If an alien spacecraft landed in Dr. Avi Loeb’s backyard tomorrow, he would readily step on, leave his family behind and take off to discover the great beyond.

Obviously, he’d be giving up a lot, but it’s for an essential cause, he says: Humans need to explore the possibilities for human life beyond earth.

“We know the sun will burn up the surface of the earth within a billion years,” he says. “We won’t be able to stay here.”

Loeb, an Israeli-American astrophysicist at Harvard University, shared these thoughts recently in a podcast conversation with Dr. Tal Patalon, head of Kahn Sagol Maccabi (KSM), the Research and Innovation Center of Israel’s Maccabi Healthcare Services. Loeb was Patalon’s guest on an episode of KSM’s popular English-language podcast, “A Matter of Life and Death.”

Now in its third season (and first in English), the podcast features physician-researcher Patalon in wide-ranging conversations about life, the future and the human experience with leaders and innovative thinkers from a broad variety disciplines and fields of knowledge — from the former head of the Mossad to musicians and professors. Patalon elicits insights and showcases her multidisciplinary approach to her work at KSM, and she also has a way of getting at the core of her guests’ personalities and belief systems.
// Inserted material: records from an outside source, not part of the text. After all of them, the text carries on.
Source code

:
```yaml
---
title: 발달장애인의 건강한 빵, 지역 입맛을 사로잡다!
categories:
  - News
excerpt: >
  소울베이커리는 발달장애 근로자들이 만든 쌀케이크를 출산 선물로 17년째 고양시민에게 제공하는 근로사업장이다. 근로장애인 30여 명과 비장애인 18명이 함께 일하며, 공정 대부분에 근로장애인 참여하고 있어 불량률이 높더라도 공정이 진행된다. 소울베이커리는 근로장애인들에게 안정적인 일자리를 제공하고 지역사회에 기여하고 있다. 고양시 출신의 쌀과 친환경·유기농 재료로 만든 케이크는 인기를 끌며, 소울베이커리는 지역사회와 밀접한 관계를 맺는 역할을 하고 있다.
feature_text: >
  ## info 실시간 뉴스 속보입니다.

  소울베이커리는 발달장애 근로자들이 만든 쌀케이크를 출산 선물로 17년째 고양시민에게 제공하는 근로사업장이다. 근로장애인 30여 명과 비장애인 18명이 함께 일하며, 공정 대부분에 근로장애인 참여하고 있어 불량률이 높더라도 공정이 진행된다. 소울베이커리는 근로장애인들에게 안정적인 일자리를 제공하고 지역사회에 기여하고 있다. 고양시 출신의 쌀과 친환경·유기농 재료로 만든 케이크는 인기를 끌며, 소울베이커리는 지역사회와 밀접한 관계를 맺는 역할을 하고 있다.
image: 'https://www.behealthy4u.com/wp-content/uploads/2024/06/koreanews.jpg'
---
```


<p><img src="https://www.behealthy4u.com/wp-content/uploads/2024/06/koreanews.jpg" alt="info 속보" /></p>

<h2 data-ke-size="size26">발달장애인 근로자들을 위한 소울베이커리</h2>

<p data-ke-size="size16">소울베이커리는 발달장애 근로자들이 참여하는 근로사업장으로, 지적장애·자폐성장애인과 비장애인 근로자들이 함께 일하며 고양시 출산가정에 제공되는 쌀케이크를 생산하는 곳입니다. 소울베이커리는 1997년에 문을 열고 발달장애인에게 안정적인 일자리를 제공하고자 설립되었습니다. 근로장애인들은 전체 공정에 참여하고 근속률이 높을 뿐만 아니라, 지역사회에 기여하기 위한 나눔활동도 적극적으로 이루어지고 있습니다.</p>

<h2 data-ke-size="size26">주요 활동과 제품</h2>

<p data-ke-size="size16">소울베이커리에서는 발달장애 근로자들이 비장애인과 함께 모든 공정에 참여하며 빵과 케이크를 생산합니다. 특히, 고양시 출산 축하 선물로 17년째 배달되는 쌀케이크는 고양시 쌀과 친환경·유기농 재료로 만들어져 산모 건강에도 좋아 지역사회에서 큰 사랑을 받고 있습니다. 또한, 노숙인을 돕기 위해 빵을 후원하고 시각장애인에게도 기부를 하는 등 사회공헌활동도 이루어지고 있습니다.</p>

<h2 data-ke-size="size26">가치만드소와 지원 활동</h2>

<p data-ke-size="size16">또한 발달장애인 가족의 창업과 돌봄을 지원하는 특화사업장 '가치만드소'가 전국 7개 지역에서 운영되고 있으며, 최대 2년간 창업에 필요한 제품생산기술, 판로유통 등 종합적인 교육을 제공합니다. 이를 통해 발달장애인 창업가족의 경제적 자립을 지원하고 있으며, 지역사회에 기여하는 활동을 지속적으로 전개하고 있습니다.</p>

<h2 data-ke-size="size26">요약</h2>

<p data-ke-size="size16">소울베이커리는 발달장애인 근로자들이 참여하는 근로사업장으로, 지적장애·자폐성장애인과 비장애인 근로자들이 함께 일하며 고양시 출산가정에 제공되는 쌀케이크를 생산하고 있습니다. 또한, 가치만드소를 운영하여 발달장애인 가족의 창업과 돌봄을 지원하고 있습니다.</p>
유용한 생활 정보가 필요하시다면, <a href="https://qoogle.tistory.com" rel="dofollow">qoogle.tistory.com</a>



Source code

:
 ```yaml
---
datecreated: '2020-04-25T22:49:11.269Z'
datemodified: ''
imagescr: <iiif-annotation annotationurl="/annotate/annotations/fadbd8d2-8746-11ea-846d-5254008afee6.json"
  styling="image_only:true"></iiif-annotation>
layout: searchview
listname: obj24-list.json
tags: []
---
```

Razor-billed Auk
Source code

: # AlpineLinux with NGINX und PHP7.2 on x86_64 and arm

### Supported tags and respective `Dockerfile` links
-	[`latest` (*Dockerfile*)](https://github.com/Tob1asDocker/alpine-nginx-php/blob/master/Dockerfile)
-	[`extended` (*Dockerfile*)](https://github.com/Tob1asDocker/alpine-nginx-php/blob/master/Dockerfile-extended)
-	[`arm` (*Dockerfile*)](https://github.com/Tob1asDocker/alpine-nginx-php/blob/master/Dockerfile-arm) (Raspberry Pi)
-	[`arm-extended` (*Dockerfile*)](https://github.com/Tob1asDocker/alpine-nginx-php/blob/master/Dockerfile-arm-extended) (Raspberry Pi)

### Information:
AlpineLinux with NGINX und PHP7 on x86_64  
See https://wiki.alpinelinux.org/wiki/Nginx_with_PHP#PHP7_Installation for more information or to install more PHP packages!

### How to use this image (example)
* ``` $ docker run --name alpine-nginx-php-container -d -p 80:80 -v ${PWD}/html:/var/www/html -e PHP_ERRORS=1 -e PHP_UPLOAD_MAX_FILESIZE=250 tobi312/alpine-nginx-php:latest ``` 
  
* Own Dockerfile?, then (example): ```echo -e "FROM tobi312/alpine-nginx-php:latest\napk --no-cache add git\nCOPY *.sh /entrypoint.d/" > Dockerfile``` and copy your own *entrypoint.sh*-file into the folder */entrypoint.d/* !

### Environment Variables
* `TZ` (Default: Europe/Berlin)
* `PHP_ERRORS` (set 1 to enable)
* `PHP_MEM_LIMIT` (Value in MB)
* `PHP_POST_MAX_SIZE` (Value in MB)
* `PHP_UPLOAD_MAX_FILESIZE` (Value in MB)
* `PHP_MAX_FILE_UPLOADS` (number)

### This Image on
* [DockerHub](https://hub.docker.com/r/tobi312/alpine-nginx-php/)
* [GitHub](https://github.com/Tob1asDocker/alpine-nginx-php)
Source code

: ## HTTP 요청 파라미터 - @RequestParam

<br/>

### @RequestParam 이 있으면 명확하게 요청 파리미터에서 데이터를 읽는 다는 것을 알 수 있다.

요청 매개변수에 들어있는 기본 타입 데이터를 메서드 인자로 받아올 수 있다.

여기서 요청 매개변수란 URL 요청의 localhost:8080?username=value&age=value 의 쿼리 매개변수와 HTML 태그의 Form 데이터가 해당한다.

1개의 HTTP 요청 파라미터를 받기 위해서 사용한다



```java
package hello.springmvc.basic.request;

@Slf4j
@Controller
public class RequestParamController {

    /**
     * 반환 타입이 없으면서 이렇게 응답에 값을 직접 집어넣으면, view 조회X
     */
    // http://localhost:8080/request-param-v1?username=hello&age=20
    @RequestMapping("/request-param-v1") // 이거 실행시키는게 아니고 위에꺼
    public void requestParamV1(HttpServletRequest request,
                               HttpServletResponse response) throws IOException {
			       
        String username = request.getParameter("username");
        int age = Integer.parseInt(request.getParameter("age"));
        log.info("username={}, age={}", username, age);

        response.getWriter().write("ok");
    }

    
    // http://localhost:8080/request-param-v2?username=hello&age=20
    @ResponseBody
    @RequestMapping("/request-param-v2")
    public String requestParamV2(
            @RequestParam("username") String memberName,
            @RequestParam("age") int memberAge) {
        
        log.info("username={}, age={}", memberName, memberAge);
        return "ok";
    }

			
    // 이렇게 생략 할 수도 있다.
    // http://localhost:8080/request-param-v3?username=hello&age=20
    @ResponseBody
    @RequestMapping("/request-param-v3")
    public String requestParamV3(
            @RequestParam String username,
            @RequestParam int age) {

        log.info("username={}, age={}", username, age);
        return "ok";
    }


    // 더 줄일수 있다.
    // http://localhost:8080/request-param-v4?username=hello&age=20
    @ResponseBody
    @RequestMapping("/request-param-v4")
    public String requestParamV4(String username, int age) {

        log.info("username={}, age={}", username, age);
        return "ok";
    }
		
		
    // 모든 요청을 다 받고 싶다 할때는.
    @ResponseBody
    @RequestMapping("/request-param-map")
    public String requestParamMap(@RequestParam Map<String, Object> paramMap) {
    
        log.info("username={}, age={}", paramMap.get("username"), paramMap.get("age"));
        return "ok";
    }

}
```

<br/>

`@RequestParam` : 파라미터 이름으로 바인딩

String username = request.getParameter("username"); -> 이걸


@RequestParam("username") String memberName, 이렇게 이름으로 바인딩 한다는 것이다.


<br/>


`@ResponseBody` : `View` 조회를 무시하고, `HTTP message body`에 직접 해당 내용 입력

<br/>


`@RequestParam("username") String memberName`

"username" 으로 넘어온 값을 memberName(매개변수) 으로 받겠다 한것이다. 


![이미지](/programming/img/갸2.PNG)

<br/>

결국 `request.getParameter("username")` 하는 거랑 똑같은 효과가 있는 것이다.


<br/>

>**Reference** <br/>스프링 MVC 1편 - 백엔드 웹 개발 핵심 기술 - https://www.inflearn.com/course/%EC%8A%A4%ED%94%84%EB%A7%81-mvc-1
“These are open conversations, not interviews,” Patalon said. “It’s all about relationships and learning from these people. These are really special individuals who help broaden your perspective and serve as inspiration for innovation.”

KSM itself conducts various types of health research, helping researchers and entrepreneurs with its massive clinical and medical data as well as deep understanding of technology and artificial intelligence. KSM also operates the largest biobank in Israel, with over 900,000 biological samples, enabling partnerships with companies in genetic research and support for a range of Big Data projects.

Patalon’s podcast embodies the out-of-the-box thinking that guides KSM’s approach to research and innovation. Her recent conversation with Loeb covered the AI revolution, extending human longevity, and Loeb’s work at The Galileo Project for the Systematic Search for Evidence of Extraterrestrial Technological Artifacts.

Loeb leads the Galileo Project’s search for physical objects associated with extraterrestrial technological equipment. He and his team use sophisticated instruments to image and collect data on objects in the sky that the government and astronomers have deemed outliers. The goal is to determine whether they are natural phenomena or technological in origin and from other planets.

“I am looking for relics of [extraterrestrial] civilizations that have perhaps predated us and sent out gadgets and probes to explore space,” Loeb said. “They would have had enough to have filled up the solar system with a million probes. Tech gadgets can survive the harsh environments of space.”

Loeb and his team identified an interstellar meteorite that collided with Earth off Papua New Guinea in 2014. Based on the speed of the object, Loeb determined that it came from outside the solar system, and the Department of Defense supported his assertion.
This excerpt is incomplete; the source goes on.